Keywords

1 Introduction

In the world of modern life, electricity has turned to be a very mandatory thing since without it every work to be done seems to be impossible. Such kind of mandated life element needs to be conserved and should use it efficiently. The effective usage of electricity is turned to be an unlearned art for both the electricity providers and consumers. On seeing from the side of electricity providers, the major thing that should be considered and regulate is electricity loss [1] occurring while generation and distribution of it. As in [2], the electricity losses can be said as the occurrence of technical loss and non-technical loss. The technical losses are due to machinery problems occurring during the generation of electricity. In the case of non-technical losses [3], loss occurs when there is a chance for incorrect meter reading, improper meter installation and theft [4]. Among them, theft is a very serious issue facing everywhere by the power-producing companies. The electricity theft makes the economy of the government to get degrade as the customer won’t pay the bill that they have actually consumed, which causes the revenue loss that should return as a profit. The impact of loss is not limited to the degradation of power quality [5]. The theft causes load imbalance in the grid that makes the electricity provider not meet the demand needs of that region. The increase in the demand may result in voltage drop, transformer overload, etc., that affect the corresponding power line and in the worst situation, put the life of the public in danger. Hence, the theft in electricity should get detected and vanish.

The theft occurrence can be monitored by the conventional method that is in-person inspection and verification on the customer and their usage by the corresponding authorities but it is very time consuming and can be manipulated by the corrupted people. As an alternate method, the installation of smart meters [6, 7] and implementation of machine learning algorithms [8, 9] come into play.

Employing a machine learning algorithm for this process is a very useful and simple way to monitor and detect theft occurrence on power and pattern of consumption rates. Employing the machine learning techniques in the smart grid which comprises various power producing units and sectors is very useful to protect the grid connectivity from damage caused by any fluctuation due to load imbalances. With the implementation of this detection system, the grid can be assured for theft prone as it categorizes the anonymous activity from the usual behavior while reviewing the consumption pattern of the smart grid. Here various algorithms were discussed to obtain the optimized better performing model for the given data. The historical data were used to frame the various machine learning model. The dataset was released by the State Grid Corporation of China (SGCC) [10] from that 1035 days were taken into account for the process of framing the model of machine learning.

This paper proposes a comparative analysis of different machine learning model solutions for energy theft detection. In Sect. 2, it compares the works and theory related to proposing work that exists. Section 3 presents the stages that the model undergoes while performing the theft detection process. In Sect. 4, the obtained results are discussed and analyzed with various performance metrics. Section 5 concludes the result and presents the outcome of the proposed work.

2 Related Works

This section presents the existing works that are related to theft and fraud occurrence detection in power systems for both the traditional and smart grid networks.

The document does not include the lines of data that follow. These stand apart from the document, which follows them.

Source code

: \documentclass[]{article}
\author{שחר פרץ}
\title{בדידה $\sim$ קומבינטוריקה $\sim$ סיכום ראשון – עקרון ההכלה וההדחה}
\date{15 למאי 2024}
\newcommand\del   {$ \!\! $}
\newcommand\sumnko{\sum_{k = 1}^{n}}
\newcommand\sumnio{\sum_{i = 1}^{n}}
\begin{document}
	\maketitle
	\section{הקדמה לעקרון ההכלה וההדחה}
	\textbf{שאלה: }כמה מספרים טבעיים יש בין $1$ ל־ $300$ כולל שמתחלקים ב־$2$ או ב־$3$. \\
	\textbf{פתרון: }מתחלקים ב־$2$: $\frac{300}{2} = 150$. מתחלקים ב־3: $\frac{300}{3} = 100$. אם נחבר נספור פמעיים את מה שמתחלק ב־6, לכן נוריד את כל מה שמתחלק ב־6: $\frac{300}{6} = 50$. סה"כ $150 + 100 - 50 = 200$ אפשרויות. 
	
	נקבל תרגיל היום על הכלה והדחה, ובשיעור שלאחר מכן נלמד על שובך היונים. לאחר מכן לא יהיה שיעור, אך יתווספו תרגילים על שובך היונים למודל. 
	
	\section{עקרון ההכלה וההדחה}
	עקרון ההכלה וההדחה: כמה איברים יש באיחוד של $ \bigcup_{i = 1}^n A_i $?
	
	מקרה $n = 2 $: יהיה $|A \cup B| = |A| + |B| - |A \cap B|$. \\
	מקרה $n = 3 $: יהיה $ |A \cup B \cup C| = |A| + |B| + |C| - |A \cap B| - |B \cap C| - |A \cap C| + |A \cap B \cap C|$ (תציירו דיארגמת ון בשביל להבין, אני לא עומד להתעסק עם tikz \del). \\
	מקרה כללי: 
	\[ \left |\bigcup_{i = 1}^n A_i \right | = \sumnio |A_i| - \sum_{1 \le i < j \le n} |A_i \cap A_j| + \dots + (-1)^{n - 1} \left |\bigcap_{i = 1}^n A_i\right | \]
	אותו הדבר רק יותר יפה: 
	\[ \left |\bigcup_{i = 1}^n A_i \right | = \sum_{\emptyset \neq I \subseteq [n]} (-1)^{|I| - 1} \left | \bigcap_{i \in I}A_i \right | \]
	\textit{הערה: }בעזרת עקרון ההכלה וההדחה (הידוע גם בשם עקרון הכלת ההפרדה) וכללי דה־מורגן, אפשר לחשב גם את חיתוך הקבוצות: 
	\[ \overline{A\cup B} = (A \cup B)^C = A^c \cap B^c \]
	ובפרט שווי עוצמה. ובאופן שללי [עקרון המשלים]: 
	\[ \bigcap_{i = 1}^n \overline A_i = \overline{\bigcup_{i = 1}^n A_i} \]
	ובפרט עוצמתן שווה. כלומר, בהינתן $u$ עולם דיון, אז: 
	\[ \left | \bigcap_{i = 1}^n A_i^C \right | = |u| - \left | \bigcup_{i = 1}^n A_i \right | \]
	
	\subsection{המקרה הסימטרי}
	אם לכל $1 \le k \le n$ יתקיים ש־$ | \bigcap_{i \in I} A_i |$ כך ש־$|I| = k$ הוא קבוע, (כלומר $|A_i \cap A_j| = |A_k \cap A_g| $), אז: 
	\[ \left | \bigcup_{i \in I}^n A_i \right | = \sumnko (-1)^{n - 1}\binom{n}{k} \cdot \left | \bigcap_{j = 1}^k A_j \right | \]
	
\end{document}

Different approaches were implemented to realize the rate of energy production, monitoring and control and forecasting of energy production, distribution, energy loss either by means of technical loss or non-technical loss. However, the detection of theft occurrence in the smart grid plays a vital role in the reliability of the consumer. As the detection process needs accurate pointing of the fraudulent customer. Using smart meter data on the advanced metering infrastructure (AMI) in the smart grid is helpful to detect the occurrence of electricity theft [11]. On the other hand, the AMI is prone to other techniques of theft attacks [12] especially by means of cyber-attacks and using digital tools. In order to solve these kinds of issues arising, many techniques were put forward to overcome the drawbacks resulted from various means. The state-based detection [13] model is based on the combination of distribution transformer and wireless sensors [14]. This model is dependent on the real-time data acquisitions of physically measured that are unattainable on some occasions and also opens a door to cyber-attacks on it where the data can be altered illegally. As in [15, 16] game-based detection model, support the process of theft detection by establishing a game between the power utility and the theft from which the normal and abnormal, that is, fraudulent and non-fraudulent characteristics can be obtained from the game equilibrium. Using a game-based detection model, it is possible to achieve a low cost and reasonable result of theft reduction but the establishment of utility function for all players is a challenging task.

From [17], it is agreeable that machine learning should be deployed to identify the possible occurrence of fraudulent behavior, however after that the physical inspection should take place. And also, it insisted on the necessity of thinking wider social, economic, and legal considerations should not be neglected as a way of reducing the loss. The non-technical loss also appears by means of cyber-attacks on the distribution network itself, using the preventive methods provided in [18] it can be detected. According to the survey of [19], most of the solutions of detection techniques of electricity theft lie in two wide circles as an expert system and machine learning model. The expert system seeks human experts to solve the problem by following the regulations with user-defined rules. However, such a system is very time consuming, and most importantly there is a chance of biases in judgments while the decision-making process. Machine learning solutions are emerging as a popular alternative [20] and they will perform effectively with the support of the availability of large quantities of data that are obtained from smart meters. For machine learning techniques, it is easier to learn defined patterns from historical data and it reduces the need for being explicitly programmed to it.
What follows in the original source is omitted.